Dans ma deuxième année Espoir, j'ai connu une anémie qui m'a fait perdre six mois. J'ai repris le vélo au mois de janvier 2009 avec une énorme envie et des meilleures jambes. Je fais de bons Championnats de France sur piste en Guadeloupe, au mois d'août. J'ai donc été retenu en Coupe du Monde dans l'hiver 2009-2010 et aux Championnats du Monde 2010 à Copenhague.

En somme, cette grosse carence en fer t'a relancé ?
Oui, elle m'a totalement changé. Je me sentais « juteux » mais j'étais surtout déterminé dans ma tête. Pendant six mois, j'ai profité de ma jeunesse, j'ai fait tous ce que font les étudiants et que normalement les cyclistes ne sont pas autorisés à faire... J'ai hésité à stopper le vélo mais Eric Vermeulen, le responsable et entraîneur du Pôle, m'avait gardé une place et il m'a incité à poursuivre : « T'es jeune, ne t'arrête pas comme ça ! » Je faisais la fête et ça m'a permis de voir quelque chose de nouveau. Mais on a vite fait le tour de cette vie-là. Quand je suis remonté en selle, je me suis dit : « C'est quand même beau le cyclisme ! »

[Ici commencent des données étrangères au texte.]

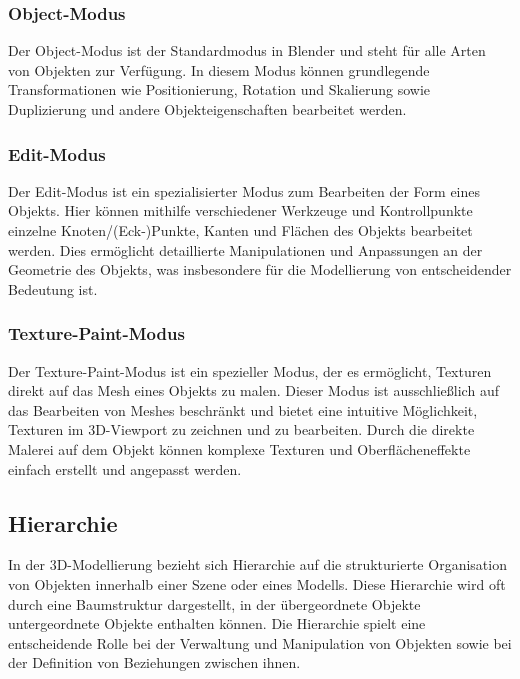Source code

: \subsubsection{Object-Modus}
Der Object-Modus ist der Standardmodus in Blender und steht für alle Arten von Objekten zur Verfügung. In diesem Modus können grundlegende Transformationen wie Positionierung, Rotation und Skalierung sowie Duplizierung und andere Objekteigenschaften bearbeitet werden.

\subsubsection{Edit-Modus}
Der Edit-Modus ist ein spezialisierter Modus zum Bearbeiten der Form eines Objekts. Hier können mithilfe verschiedener Werkzeuge und Kontrollpunkte einzelne Knoten/(Eck-)Punkte, Kanten und Flächen des Objekts bearbeitet werden. Dies ermöglicht detaillierte Manipulationen und Anpassungen an der Geometrie des Objekts, was insbesondere für die Modellierung von entscheidender Bedeutung ist.

\subsubsection{Texture-Paint-Modus}
Der Texture-Paint-Modus ist ein spezieller Modus, der es ermöglicht, Texturen direkt auf das Mesh eines Objekts zu malen. Dieser Modus ist ausschließlich auf das Bearbeiten von Meshes beschränkt und bietet eine intuitive Möglichkeit, Texturen im 3D-Viewport zu zeichnen und zu bearbeiten. Durch die direkte Malerei auf dem Objekt können komplexe Texturen und Oberflächeneffekte einfach erstellt und angepasst werden.

\subsection{\label{sec:hierarchie}Hierarchie}
In der 3D-Modellierung bezieht sich Hierarchie auf die strukturierte Organisation von Objekten innerhalb einer Szene oder eines Modells. Diese Hierarchie wird oft durch eine Baumstruktur dargestellt, in der übergeordnete Objekte untergeordnete Objekte enthalten können. Die Hierarchie spielt eine entscheidende Rolle bei der Verwaltung und Manipulation von Objekten sowie bei der Definition von Beziehungen zwischen ihnen.

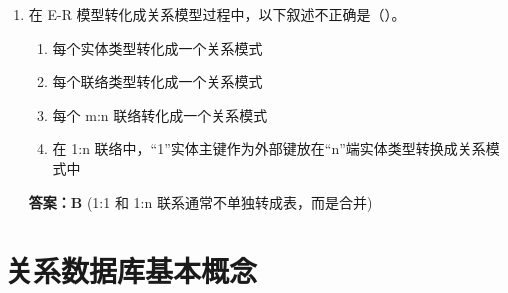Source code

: \documentclass[12pt, a4paper]{article}
\begin{document}
\begin{enumerate}[label=\arabic*.]
    \item 在 E-R 模型转化成关系模型过程中，以下叙述不正确是（\quad）。
    \begin{enumerate}
        \item 每个实体类型转化成一个关系模式
        \item 每个联络类型转化成一个关系模式
        \item 每个 m:n 联络转化成一个关系模式
        \item 在 1:n 联络中，“1”实体主键作为外部键放在“n”端实体类型转换成关系模式中
    \end{enumerate}
    \textbf{答案：B} (1:1 和 1:n 联系通常不单独转成表，而是合并)
\end{enumerate}

\section{关系数据库基本概念}
\end{document}
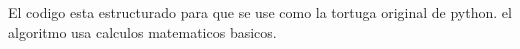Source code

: El codigo esta estructurado para que se use como la tortuga original de python. el algoritmo usa calculos matematicos basicos.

« JE VIVOTE MAIS JE SUIS HEUREUX »

Qu'est-ce qui est beau exactement ?
D'avoir une passion et de pouvoir en vivre. Grâce à mon titre de Champion du Monde de l'américaine en 2013, j'ai décroché quelques contrats de sponsoring en particulier avec des partenaires basés à Saint-Etienne. Je vivote mais je suis heureux. Le jour où je ne m'en sors plus, j'arrête.

La suite ?
J'ai un DUT de génie civil et j'espère devenir un jour conducteur de travaux.

Depuis que tu as décroché ton maillot arc-en-ciel, poursuis-tu un nouvel objectif ?
Tout ce qui peut m'arriver depuis ce titre, c'est du bonus. Je rêvais de devenir Champion du Monde de l'américaine depuis les rangs Juniors. Je l'ai fait. Les Jeux Olympiques ? Les épreuves que je préfère, celles qui se déroulent en peloton (scratch, américaine, course aux points), ont été retirées du programme. J'ai cru un temps me qualifier pour Londres en 2012. C'était l'objectif d'Hervé Dagorne, qui entraînait un groupe pour la poursuite, avec Julien Morice, Julien Duval, Benoît Daeninck, Jonathan Mouchel et moi. Malheureusement, nous n'avons pas obtenu notre ticket.

Vous pourriez remettre vos plans pour Rio 2016 ?
Je suis évidemment disponible mais je suppose que la DTN misera sur des jeunes, des Corentin Ermenault ou Valentin Madouas qui possèdent un gros moteur. Je sais rouler en 4'06'' ou 4'07'' mais je n'ai pas la capacité à atteindre le temps aujourd'hui requis de 4'02''.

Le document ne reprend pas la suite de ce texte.